Я ничего не задумала. И он тоже ни о чем не должен сейчас думать. Только обо мне. О том, как жарко. Как неудобно держаться за кожаные сидения мокрыми от пота пальцами. Я помню, как его спина стала влажной и скользкой. Отдышавшись, он сказал: «Ну вот, мы обмыли новую тачку». Потом улыбнулся и снова надел свою кепку.

А теперь он кладет руки на руль и смотрит в лес, сощурившись, будто считает стволы деревьев. Тоже мне, натуралист.

– Что не так?

– Мы расстались, – говорит он.

– Ах, «мы»?

Сперва Райс перестал отвечать на звонки, делегируя общение со мной автоответчику. Потом перестал отвечать и на сообщения тоже. Мы – не расставались. Он тупо свалил.

– Я просто не могу.

– Не можешь меня трахнуть?

– Нет. То есть, да.

Вообще-то я и не собиралась с ним трахаться. Просто хотела взбудоражить. Увидеть интерес.

– То есть…

А что я, собственно, хочу уточнить? «Я больше не красивая»? или «У тебя на меня больше не стоит»?

– Ми я, давай не будем.

Но я снова хватаю его руку и заталкиваю себе под джинсы. Хочу, чтобы он меня снова хотел. Я расстегиваю его ширинку свободной рукой. Он пытается отстраниться, но я наваливаюсь, я трогаю его, как он всегда любил. Хочу почувствовать, как он становится там большим и твердым, хочу знать, что его ко мне еще тянет, что я могу заставить его разомлеть, что…

Но ничего не происходит. Он хватает меня за руки и отводит их, продолжая смотреть в лес.

– Слушай, не стоит.

Жаль, у него с юмором так себе: отличный каламбур. Я усмехаюсь, подбираю рюкзак и шарю рукой по заднему сиденью, где должна быть футболка и костыли.

– Знаешь, Райс, ты скотина и трус.

Натянув кое-как футболку, я распахиваю дверцу и разворачиваюсь в сторону холодной ночи. Костыли с хрустом упираются в гравий.

– Не дури, Мия. Давай я отвезу тебя домой.

– Домой?

– Ну, куда скажешь. Могу подбросить к Эрин.

– Вот уж нет, – к черту Эрин, ее мамаша постоянно лезет ко мне с вопросами и думает, что заранее знает ответы.

– Тогда к другой твоей подруге, которая тощая, – продолжает он.

Он не предлагает отвезти меня к себе, в квартиру сразу за домом родителей, хотя раньше прям уламывал меня там потусить. Но то было раньше.
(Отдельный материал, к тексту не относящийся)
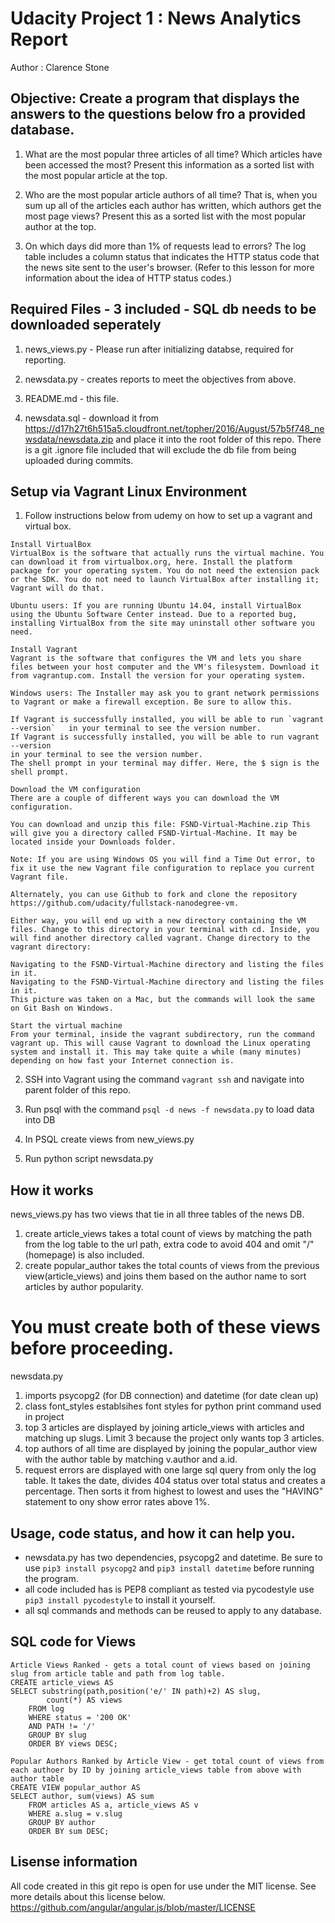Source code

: # Udacity Project 1 : News Analytics Report

Author : Clarence Stone

## Objective: Create a program that displays the answers to the questions below fro a provided database.

1. What are the most popular three articles of all time? Which articles have been accessed the most? Present this information as a sorted list with the most popular article at the top.

2. Who are the most popular article authors of all time? That is, when you sum up all of the articles each author has written, which authors get the most page views? Present this as a sorted list with the most popular author at the top.

3. On which days did more than 1% of requests lead to errors? The log table includes a column status that indicates the HTTP status code that the news site sent to the user's browser. (Refer to this lesson for more information about the idea of HTTP status codes.)

## Required Files - 3 included - SQL db needs to be downloaded seperately

1. news_views.py - Please run after initializing databse, required for reporting.

2. newsdata.py - creates reports to meet the objectives from above.

3. README.md - this file.

4. newsdata.sql - download it from https://d17h27t6h515a5.cloudfront.net/topher/2016/August/57b5f748_newsdata/newsdata.zip and place it into the root folder of this repo. 
There is a git .ignore file included that will exclude the db file from being uploaded during commits.

## Setup via Vagrant Linux Environment 

1. Follow instructions below from udemy on how to set up a vagrant and virtual box.
```
Install VirtualBox
VirtualBox is the software that actually runs the virtual machine. You can download it from virtualbox.org, here. Install the platform package for your operating system. You do not need the extension pack or the SDK. You do not need to launch VirtualBox after installing it; Vagrant will do that.

Ubuntu users: If you are running Ubuntu 14.04, install VirtualBox using the Ubuntu Software Center instead. Due to a reported bug, installing VirtualBox from the site may uninstall other software you need.

Install Vagrant
Vagrant is the software that configures the VM and lets you share files between your host computer and the VM's filesystem. Download it from vagrantup.com. Install the version for your operating system.

Windows users: The Installer may ask you to grant network permissions to Vagrant or make a firewall exception. Be sure to allow this.

If Vagrant is successfully installed, you will be able to run `vagrant --version`   in your terminal to see the version number.
If Vagrant is successfully installed, you will be able to run vagrant --version
in your terminal to see the version number.
The shell prompt in your terminal may differ. Here, the $ sign is the shell prompt.

Download the VM configuration
There are a couple of different ways you can download the VM configuration.

You can download and unzip this file: FSND-Virtual-Machine.zip This will give you a directory called FSND-Virtual-Machine. It may be located inside your Downloads folder.

Note: If you are using Windows OS you will find a Time Out error, to fix it use the new Vagrant file configuration to replace you current Vagrant file.

Alternately, you can use Github to fork and clone the repository https://github.com/udacity/fullstack-nanodegree-vm.

Either way, you will end up with a new directory containing the VM files. Change to this directory in your terminal with cd. Inside, you will find another directory called vagrant. Change directory to the vagrant directory:

Navigating to the FSND-Virtual-Machine directory and listing the files in it.
Navigating to the FSND-Virtual-Machine directory and listing the files in it.
This picture was taken on a Mac, but the commands will look the same on Git Bash on Windows.

Start the virtual machine
From your terminal, inside the vagrant subdirectory, run the command vagrant up. This will cause Vagrant to download the Linux operating system and install it. This may take quite a while (many minutes) depending on how fast your Internet connection is.
```

2. SSH into Vagrant using the command `vagrant ssh` and navigate into parent folder of this repo.

3. Run psql with the command `psql -d news -f newsdata.py` to load data into DB

4. In PSQL create views from new_views.py

5. Run python script newsdata.py

## How it works

news_views.py has two views that tie in all three tables of the news DB. 
1. create article_views takes a total count of views by matching the path from the log table to the url path, extra code to avoid 404 and omit "/" (homepage) is also included.
2. create popular_author takes the total counts of views from the previous view(article_views) and joins them based on the author name to sort articles by author popularity.

# You must create both of these views before proceeding.

newsdata.py 
1. imports psycopg2 (for DB connection) and datetime (for date clean up)
2. class font_styles establsihes font styles for python print command used in project
3. top 3 articles are displayed by joining article_views with articles and matching up slugs. Limit 3 because the project only wants top 3 articles.
4. top authors of all time are displayed by joining the popular_author view with the author table by matching v.author and a.id.
5. request errors are displayed with one large sql query from only the log table. It takes the date, divides 404 status over total status and creates a percentage. Then sorts it from highest to lowest and uses the "HAVING" statement to ony show error rates above 1%.

## Usage, code status, and how it can help you.
- newsdata.py has two dependencies, psycopg2 and datetime. Be sure to use `pip3 install psycopg2` and `pip3 install datetime` before running the program.
- all code included has is PEP8 compliant as tested via pycodestyle use `pip3 install pycodestyle` to install it yourself.
- all sql commands and methods can be reused to apply to any database.


## SQL code for Views

```
Article Views Ranked - gets a total count of views based on joining slug from article table and path from log table.
CREATE article_views AS 
SELECT substring(path,position('e/' IN path)+2) AS slug, 
		count(*) AS views 
	FROM log 
	WHERE status = '200 OK' 
	AND PATH != '/' 
	GROUP BY slug 
	ORDER BY views DESC;

Popular Authors Ranked by Article View - get total count of views from each authoer by ID by joining article_views table from above with author table
CREATE VIEW popular_author AS 
SELECT author, sum(views) AS sum 
	FROM articles AS a, article_views AS v 
	WHERE a.slug = v.slug 
	GROUP BY author 
	ORDER BY sum DESC;
```

## Lisense information
All code created in this git repo is open for use under the MIT license. See more details about this license below.
https://github.com/angular/angular.js/blob/master/LICENSE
– Пошел ты, – говорю я, поднимаюсь и хлопаю дверцей. – Я достойна лучшего, понял? – я бью по двери костылем. Остается вмятина, но я бью опять. – Все говорят, что ты мне в подметки не годишься, слышишь? Все!

Мозг услужливо напоминает мне: никто больше так не говорит. Так говорили, в прошедшем времени.
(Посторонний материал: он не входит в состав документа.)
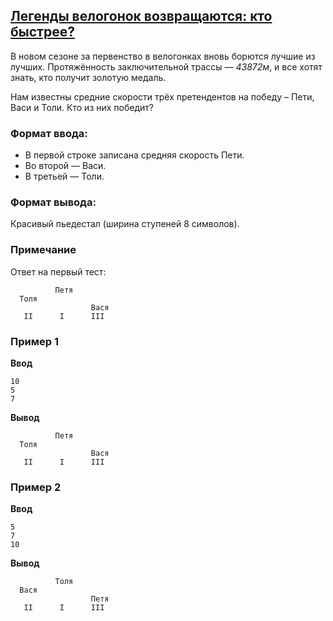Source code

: ## [Легенды велогонок возвращаются: кто быстрее?](../../../solutions/2.2/22_p.py)

В новом сезоне за первенство в велогонках вновь борются лучшие из лучших. Протяжённость заключительной трассы — *43872м*, и все хотят знать, кто получит золотую медаль.

Нам известны средние скорости трёх претендентов на победу – Пети, Васи и Толи. Кто из них победит?

### Формат ввода:

- В первой строке записана средняя скорость Пети.
- Во второй — Васи.
- В третьей — Толи.

### Формат вывода:

Красивый пьедестал (ширина ступеней 8 символов).

### Примечание

Ответ на первый тест:
```plaintext
          Петя          
  Толя  
                  Вася  
   II      I      III   
```

### Пример 1

**Ввод**
```plaintext
10
5
7
```

**Вывод**
```plaintext
          Петя          
  Толя  
                  Вася  
   II      I      III   
```

### Пример 2

**Ввод**
```plaintext
5
7
10
```

**Вывод**
```plaintext
          Толя          
  Вася  
                  Петя  
   II      I      III   
```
– Я тебе не уродина какая-нибудь, Райс! Ты просто не врубаешься!..

Он дает задний ход, и я снова бью костылем по машине. Я хочу расколотить ему все окна, хочу заехать по его дурной башке.

Земля и гравий разлетаются из-под колес, тачка быстро разворачивается и мчится прочь. Я остаюсь совершенно одна, с рюкзаком и костылями, в темном-претемном лесу.

Как хорошо, когда темно.

Так темно, что себя не видно.

Зак

К счастью, по дороге домой никто не вспоминает чертов трофей. К моменту, когда мы рассаживаемся вокруг телевизора с мороженым, я и сам уже о нем не помню. С экрана рассказывают про ландшафтный дизайн, мама с папой и Эваном обсуждают урожай оливок. Я ужасно им всем благодарен, что они ведут себя как ни в чем не бывало. Словно вечер как вечер, и все в порядке.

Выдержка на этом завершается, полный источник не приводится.